### Exercise instructions
If a line of the data below holds the string "Azure", copy it.

### Task input
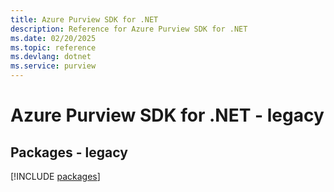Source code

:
 ```yaml
---
title: Azure Purview SDK for .NET
description: Reference for Azure Purview SDK for .NET
ms.date: 02/20/2025
ms.topic: reference
ms.devlang: dotnet
ms.service: purview
---
```

# Azure Purview SDK for .NET - legacy
## Packages - legacy
[!INCLUDE [packages](purview-index.md)]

### Result of the exercise
title: Azure Purview SDK for .NET
description: Reference for Azure Purview SDK for .NET
# Azure Purview SDK for .NET - legacy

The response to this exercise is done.